Jutta Tontsch gab einige organisatorische Hinweise zum Seminarablauf, wobei sie darauf hinwies, dass zum ersten Mal in zwei Gruppen getagt werde, um den Anfängern die Chance zu geben, sich mit dem Programm Gen_Plus vertraut zu machen. Hans Wagner informierte über die Sponsoren des Seminars: das Bayerische Staatsministerium für Arbeit und Sozialordung, Familie und Frauen, die Stiftung des Donauschwä­bischen Zentralmuseums Ulm, Gisbert Berwe, der das Update für sein ­Programm den Teilnehmern zum halben Preis überlässt, und Edda Schneider, die einen Nachlassverwalter bei der Suche nach Nachfolgern unterstützt und dafür eine Zuwendung für das Projekt erbeten hatte.
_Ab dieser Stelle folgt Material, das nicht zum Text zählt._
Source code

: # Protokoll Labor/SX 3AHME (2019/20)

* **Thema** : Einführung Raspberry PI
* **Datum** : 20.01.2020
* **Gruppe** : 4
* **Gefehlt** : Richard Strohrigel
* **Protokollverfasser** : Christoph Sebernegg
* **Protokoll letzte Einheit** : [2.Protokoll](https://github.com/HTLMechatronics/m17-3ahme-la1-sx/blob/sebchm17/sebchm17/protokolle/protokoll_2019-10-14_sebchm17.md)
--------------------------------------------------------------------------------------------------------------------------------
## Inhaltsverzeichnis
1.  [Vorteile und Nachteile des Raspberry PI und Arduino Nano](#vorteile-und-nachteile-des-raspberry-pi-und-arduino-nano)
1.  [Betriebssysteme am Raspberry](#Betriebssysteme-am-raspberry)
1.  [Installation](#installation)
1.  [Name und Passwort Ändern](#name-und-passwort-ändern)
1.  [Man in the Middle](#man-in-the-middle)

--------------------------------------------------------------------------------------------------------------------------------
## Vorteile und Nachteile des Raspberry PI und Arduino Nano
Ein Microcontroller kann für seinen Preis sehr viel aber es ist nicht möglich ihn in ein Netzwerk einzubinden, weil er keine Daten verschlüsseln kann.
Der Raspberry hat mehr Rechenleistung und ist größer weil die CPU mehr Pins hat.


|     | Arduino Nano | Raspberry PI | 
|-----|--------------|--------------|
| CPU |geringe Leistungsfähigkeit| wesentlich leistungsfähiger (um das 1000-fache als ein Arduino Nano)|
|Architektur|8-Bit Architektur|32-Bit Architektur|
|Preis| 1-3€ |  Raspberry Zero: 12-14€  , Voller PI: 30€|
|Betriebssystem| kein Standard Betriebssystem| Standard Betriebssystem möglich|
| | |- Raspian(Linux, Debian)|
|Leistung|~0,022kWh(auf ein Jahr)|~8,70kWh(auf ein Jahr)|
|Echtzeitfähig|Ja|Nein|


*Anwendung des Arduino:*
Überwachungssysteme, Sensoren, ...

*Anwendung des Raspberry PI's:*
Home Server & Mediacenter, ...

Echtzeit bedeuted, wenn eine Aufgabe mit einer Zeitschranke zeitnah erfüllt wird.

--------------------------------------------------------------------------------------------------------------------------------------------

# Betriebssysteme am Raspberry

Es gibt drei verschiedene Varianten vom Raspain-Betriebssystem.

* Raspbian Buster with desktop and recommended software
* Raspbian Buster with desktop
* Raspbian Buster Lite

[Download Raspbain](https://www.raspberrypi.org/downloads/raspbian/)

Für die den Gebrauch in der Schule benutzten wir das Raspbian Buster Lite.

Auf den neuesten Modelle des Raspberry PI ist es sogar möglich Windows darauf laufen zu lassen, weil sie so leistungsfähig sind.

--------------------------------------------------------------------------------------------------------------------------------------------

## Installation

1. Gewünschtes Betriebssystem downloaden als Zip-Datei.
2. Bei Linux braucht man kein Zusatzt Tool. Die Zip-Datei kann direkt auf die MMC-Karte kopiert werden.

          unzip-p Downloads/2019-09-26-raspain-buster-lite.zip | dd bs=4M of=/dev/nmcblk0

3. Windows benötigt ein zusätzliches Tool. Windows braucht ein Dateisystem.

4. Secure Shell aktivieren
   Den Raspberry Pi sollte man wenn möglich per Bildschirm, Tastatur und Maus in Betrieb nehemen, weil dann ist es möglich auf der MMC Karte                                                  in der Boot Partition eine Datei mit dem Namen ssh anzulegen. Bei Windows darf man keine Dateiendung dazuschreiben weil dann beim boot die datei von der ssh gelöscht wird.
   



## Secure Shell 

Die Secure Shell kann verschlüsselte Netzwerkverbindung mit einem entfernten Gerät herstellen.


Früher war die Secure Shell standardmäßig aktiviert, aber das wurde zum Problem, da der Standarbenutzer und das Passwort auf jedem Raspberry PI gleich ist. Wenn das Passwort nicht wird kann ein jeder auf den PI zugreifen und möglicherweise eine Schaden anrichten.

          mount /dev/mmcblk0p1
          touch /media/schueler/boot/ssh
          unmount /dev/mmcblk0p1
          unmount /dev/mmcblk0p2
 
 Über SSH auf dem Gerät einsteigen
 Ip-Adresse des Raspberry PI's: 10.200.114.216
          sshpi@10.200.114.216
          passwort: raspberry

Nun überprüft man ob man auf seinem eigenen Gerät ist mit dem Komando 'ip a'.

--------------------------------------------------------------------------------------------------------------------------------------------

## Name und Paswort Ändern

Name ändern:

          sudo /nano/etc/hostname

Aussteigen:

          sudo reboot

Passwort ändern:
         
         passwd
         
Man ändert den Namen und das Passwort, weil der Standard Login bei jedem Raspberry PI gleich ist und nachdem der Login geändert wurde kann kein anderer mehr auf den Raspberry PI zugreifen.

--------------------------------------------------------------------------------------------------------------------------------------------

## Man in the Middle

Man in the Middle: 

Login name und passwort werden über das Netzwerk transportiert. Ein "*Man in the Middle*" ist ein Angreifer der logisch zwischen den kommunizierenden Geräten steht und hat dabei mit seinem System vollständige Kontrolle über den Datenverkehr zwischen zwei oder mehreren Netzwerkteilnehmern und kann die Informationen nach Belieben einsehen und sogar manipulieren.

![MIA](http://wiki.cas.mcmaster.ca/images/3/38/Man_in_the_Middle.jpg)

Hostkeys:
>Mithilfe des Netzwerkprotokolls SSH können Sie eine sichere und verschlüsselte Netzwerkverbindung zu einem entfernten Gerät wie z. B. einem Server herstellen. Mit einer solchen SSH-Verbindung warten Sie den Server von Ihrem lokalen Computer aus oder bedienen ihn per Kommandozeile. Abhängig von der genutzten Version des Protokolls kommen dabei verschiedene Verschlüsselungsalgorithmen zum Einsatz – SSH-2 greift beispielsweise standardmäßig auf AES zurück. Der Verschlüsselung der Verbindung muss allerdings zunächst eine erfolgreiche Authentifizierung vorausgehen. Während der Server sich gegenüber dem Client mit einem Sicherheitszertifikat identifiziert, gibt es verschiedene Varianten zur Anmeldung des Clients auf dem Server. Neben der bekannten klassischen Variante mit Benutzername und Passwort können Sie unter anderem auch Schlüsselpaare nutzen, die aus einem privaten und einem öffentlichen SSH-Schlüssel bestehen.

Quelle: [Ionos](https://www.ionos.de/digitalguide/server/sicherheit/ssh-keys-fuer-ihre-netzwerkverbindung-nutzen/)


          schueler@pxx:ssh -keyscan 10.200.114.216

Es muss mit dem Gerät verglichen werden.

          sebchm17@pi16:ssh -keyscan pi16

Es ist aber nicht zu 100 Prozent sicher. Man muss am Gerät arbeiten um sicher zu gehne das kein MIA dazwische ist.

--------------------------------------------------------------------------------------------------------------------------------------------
Der Samstag begann mit dem Vortrag von Dr. Renate Weber: „Aspekte zur Erforschung der Deportation der Siebenbürger Sachsen in die Sowjetunion“. Sie beschrieb die Entstehung des in drei Bänden 1995 erschienenen Buches, das Ergebnis eines vom Bundesinnenministerium finanzierten Projektes, das vom Arbeitskreis für Siebenbürgische Landeskunde (AKSL) unter der Leitung ihres Gatten Prof. Dr. Georg Weber durchgeführt wurde. Das Projekt lief über zehn Jahre und beschäftigt sich mit der Migration von Ost nach West, die mit Flucht und Vertreibung in den Jahren 1944/1945 begann. Es zielte ab auf die Totalerhebung aller deportierten Siebenbürger Sachsen. Unter anderem wurden dafür Erhebungsbogen entworfen, die Betroffenen und Personen, die dazu aus anderen Quellen etwas beitragen konnten, zugeschickt wurden. Außerdem wurden Deportiertenlisten, Heimkehrerlisten, Matrikelvormerkungen, Deportiertenkarteien und Totenlisten ausgewertet und ehemalige Deportierte befragt. So ergab sich, dass 30 336 Personen aus 221 Gemeinden deportiert worden waren, von denen 3076 die Deportation nicht überlebt haben. Sämtliche Erhebungsbögen, die vom Ehepaar Weber nach Abschluss der Arbeit dem Gundelsheimer Archiv übergeben wurden, hatten Jutta Tontsch und Helga Lutsch im Vorfeld des Seminars eingescannt, da diese durch die Vielzahl der enthaltenen Personendaten eine wichtige genealogische Quelle darstellen. Die DVDs mit den Scans wurden an die Mitarbeiter verteilt.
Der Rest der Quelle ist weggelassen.